This is the lifestyle of people who don’t want to think and act as designers. Or entrepreneurs. The Dutch saying, “Doing normal is crazy enough,” comes from these people. Unfortunately for designers, this group is also their main target.
The mathematical representation of a predictable life is a straight line, at most marked with some peaks: for marriage (“the most beautiful day of a life”; after that it will never get better), a handful of births, and a dip at divorce. Preferably the line will make an angle of 3%, to correct for inflation and the annual raise in salary. What makes such a life line still seem interesting is the championship of your favorite club, the joint, and the 10 seconds of ecstasy finding out if your lottery ticket won a price.
Thinking in straight lines is predictable and safe. You know where you are, where it is all going, and what to expect.
For people who intentionally don’t want to know what is mainstream, life is a bit more complicated. They are aware that linear thinking is not really linear at all. More like logarithmic. It is the reason why we feel that the range [close by, further away, far away, and extremely far away] is a growing range with logical increments. But in reality such a range has to be logarithmic. If “close by” equals 10 meters, and further away is 100 meters, then far away is 100 kilometers (by bike) and 100 lightyears is extremely far away. While our intuition tells us that the steps are comparable each time, in reality they grow exponentially by a factor of 10. Calculating in logarithms is a mathematical trick to show exponential growth on a linear scale. Otherwise it is very difficult for us to grasp. Details are only important within the close range.

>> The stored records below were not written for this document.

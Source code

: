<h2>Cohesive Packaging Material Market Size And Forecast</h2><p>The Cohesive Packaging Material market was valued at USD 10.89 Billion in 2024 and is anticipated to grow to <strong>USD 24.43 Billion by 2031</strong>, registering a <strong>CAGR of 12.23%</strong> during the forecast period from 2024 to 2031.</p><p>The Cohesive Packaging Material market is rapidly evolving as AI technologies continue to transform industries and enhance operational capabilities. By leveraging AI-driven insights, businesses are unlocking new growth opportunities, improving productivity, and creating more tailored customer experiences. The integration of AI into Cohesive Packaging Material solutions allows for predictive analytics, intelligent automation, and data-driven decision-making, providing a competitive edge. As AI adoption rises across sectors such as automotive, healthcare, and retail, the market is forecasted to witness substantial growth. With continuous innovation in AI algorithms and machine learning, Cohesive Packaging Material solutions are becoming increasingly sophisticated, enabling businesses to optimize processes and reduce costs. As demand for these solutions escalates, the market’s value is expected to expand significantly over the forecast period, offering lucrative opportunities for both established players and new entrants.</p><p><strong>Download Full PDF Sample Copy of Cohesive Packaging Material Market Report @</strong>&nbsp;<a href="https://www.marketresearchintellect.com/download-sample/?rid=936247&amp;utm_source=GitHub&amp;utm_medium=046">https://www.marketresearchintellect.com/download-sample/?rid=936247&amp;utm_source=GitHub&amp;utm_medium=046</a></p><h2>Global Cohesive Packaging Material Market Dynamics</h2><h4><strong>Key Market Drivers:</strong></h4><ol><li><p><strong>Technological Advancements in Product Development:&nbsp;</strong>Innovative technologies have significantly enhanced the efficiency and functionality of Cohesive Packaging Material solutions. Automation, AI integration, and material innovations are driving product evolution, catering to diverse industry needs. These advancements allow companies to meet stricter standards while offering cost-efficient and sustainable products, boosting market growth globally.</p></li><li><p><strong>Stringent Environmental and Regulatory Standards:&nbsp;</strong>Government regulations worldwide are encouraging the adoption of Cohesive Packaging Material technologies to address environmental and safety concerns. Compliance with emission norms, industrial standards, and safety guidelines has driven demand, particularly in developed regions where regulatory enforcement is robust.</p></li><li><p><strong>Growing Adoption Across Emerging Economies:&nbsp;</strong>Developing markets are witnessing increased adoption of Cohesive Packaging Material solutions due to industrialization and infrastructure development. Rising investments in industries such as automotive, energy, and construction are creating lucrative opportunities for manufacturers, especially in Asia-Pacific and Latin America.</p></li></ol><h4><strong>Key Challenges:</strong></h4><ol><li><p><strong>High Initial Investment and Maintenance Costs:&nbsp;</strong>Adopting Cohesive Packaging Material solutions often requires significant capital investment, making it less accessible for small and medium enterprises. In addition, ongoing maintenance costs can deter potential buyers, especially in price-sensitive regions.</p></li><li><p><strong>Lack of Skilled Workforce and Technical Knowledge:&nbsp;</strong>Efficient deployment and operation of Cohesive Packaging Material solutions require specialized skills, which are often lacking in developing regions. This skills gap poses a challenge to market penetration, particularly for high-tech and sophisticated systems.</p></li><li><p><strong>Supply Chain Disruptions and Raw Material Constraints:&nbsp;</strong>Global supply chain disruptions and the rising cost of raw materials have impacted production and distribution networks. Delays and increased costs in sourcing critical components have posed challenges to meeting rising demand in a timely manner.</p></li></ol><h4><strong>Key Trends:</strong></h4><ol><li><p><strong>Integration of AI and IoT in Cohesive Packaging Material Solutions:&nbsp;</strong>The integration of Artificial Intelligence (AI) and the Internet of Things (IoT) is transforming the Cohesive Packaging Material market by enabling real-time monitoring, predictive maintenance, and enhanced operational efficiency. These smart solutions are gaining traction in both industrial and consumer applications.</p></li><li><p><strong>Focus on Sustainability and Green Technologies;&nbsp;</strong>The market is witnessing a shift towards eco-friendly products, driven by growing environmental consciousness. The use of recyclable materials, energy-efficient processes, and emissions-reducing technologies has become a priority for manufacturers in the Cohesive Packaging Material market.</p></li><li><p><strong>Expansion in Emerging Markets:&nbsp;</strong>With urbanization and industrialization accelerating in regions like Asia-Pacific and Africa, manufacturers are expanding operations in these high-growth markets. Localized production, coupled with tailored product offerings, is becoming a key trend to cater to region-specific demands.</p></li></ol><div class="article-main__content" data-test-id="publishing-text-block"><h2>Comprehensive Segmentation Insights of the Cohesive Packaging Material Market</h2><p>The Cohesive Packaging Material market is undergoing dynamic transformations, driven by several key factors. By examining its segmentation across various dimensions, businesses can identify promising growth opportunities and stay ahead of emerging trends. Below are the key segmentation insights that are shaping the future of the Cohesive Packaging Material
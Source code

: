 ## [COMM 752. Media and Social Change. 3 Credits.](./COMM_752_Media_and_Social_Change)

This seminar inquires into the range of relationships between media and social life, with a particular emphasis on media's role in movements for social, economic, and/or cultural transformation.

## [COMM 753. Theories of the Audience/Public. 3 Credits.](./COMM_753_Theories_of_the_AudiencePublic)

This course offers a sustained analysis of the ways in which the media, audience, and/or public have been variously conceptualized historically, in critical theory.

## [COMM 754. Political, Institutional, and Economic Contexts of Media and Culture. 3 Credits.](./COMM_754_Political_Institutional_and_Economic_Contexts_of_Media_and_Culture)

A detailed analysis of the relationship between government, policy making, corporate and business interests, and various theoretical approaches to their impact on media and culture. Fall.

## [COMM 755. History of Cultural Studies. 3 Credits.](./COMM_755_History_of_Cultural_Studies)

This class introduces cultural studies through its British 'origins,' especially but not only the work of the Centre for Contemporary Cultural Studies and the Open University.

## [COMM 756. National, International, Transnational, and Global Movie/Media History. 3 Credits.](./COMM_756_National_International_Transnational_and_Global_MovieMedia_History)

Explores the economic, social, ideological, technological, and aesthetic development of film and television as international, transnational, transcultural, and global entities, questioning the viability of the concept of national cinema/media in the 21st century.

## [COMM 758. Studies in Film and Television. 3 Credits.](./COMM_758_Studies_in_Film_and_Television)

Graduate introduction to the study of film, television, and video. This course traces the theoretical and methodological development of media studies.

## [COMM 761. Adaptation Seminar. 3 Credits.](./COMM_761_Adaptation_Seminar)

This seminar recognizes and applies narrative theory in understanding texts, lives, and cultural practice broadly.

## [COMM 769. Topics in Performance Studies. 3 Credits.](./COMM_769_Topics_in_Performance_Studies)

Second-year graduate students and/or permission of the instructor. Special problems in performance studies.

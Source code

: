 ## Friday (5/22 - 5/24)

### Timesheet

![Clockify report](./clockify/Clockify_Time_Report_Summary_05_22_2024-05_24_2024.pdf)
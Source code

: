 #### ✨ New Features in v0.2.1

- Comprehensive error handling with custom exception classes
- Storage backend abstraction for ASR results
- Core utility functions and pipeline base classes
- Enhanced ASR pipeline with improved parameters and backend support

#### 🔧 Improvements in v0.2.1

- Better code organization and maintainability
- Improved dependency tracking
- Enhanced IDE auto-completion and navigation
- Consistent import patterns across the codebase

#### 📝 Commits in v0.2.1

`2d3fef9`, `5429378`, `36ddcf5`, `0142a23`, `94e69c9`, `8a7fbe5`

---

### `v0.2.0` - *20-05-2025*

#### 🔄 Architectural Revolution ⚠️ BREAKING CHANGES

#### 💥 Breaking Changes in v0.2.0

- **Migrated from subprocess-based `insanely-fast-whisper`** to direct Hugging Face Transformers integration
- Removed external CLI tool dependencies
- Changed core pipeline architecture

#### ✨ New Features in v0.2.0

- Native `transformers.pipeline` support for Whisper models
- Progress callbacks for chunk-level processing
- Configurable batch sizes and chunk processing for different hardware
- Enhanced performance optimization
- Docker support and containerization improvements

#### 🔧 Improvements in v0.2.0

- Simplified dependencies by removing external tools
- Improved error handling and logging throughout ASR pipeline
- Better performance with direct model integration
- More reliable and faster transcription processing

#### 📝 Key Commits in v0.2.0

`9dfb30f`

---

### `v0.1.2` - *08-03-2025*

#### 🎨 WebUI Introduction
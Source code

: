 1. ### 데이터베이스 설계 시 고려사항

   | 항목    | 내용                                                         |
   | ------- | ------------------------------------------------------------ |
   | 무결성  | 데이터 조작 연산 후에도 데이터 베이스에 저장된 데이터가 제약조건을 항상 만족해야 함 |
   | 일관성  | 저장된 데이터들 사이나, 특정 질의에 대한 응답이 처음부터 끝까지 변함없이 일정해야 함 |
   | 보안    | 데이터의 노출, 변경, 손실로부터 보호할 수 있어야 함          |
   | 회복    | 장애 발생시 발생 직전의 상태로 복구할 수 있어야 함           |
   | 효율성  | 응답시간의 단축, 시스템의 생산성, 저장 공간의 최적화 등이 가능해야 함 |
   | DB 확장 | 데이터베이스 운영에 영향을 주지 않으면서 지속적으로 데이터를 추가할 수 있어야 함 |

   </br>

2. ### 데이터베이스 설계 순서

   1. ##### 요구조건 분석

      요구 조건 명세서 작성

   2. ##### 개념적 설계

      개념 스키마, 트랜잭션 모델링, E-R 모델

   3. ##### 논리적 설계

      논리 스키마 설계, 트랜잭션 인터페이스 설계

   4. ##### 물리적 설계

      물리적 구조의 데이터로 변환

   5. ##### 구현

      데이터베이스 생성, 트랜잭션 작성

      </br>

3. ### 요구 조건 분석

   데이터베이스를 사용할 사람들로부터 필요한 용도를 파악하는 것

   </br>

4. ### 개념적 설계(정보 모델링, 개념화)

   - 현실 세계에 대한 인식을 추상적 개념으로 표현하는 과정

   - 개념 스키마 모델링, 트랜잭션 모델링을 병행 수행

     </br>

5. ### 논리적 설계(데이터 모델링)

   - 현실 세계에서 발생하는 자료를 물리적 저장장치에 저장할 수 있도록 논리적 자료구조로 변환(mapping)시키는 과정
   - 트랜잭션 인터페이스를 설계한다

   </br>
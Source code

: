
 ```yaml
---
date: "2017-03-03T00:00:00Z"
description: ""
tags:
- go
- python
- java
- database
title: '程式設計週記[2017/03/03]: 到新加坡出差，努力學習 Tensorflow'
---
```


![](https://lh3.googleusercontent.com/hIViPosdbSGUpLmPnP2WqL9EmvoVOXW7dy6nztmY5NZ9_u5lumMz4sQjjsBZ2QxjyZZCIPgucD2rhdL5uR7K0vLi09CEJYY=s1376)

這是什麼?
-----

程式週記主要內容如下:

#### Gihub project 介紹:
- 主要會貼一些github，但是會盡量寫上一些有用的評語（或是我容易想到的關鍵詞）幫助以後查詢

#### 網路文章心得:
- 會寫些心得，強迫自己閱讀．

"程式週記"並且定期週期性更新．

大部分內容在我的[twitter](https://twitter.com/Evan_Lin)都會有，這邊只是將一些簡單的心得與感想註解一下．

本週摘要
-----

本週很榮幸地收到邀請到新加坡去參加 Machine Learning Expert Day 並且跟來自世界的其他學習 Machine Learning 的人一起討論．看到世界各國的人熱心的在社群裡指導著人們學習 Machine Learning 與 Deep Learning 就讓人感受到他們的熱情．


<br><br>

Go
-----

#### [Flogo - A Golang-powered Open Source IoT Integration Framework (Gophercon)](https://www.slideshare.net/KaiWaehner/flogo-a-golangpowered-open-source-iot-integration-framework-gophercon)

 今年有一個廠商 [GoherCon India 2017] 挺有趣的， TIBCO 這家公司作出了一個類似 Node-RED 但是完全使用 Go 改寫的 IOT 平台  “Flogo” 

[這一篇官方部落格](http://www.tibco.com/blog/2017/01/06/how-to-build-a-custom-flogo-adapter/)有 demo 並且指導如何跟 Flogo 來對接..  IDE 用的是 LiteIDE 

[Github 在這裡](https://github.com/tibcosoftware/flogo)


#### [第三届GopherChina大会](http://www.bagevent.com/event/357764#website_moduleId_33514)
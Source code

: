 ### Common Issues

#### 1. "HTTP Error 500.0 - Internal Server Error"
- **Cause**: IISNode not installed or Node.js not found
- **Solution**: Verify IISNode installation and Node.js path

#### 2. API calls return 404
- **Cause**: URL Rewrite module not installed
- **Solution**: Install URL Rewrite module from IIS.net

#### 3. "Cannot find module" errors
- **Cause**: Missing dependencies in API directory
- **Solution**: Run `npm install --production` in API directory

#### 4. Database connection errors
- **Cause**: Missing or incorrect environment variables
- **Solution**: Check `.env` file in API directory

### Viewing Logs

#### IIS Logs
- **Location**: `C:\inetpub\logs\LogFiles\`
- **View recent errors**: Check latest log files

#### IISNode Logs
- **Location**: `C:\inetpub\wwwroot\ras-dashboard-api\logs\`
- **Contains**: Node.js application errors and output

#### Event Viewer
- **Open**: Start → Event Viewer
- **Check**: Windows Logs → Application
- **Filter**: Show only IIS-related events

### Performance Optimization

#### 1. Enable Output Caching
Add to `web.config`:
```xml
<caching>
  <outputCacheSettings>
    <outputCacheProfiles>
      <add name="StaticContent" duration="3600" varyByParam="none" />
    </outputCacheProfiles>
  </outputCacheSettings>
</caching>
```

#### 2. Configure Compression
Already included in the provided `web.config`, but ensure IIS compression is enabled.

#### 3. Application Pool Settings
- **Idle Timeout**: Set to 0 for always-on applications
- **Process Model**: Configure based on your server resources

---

Logarithmic thinking is what designers do as well. They make models (like sketches, maquettes, quotes, planning, and animations) from what is not yet there, by removing non-relevant details. Guessing the relevance is – besides creativity – one of the most important skills of designers. Although few are aware that they think logarithmically, mathematical principles play an important role in design processes. The design of a plan requires logic, where humor and surprise thrive from the lack of logic. Selecting the relevant options while composing music, or designing a layout or building, is so complex that it would be better to leave those decisions to our subconscious. The lines in a design process are hardly ever straight (otherwise it would be called a production process) and are likely to be discontinuous, leading into a different direction than the one the customer originally indicated. Designers understand how that works, even if they pretend not to.
Every designer who draws a curve on a computer screen is working with geometry. It may be helpful to understand how the formula of Béziers works, but it is not essential in order to draw a nice curve. A well-developed skill in judging shapes works just as well.
Soccer, baseball, and basketball players know very well what a parabola looks like, including the distortions from wind and rotation of the ball. Yet none of them would know the exact formula.
Likewise, type designers are capable of seeing the flow of curves with extreme accuracy. The point where a curve and straight line meet, they experience almost as a corner, a discontinued “second derivative.” A road with such a shape is deadly dangerous.
Type designers “feel” how to correct such a path, without knowing the mathematics behind it.
On the other hand, understanding the inside mathematics may help to find the right design solution in a more efficient way than just trial and error. In this series of articles, we’ll look into more details of the mathematics behind design processes and type design in particular.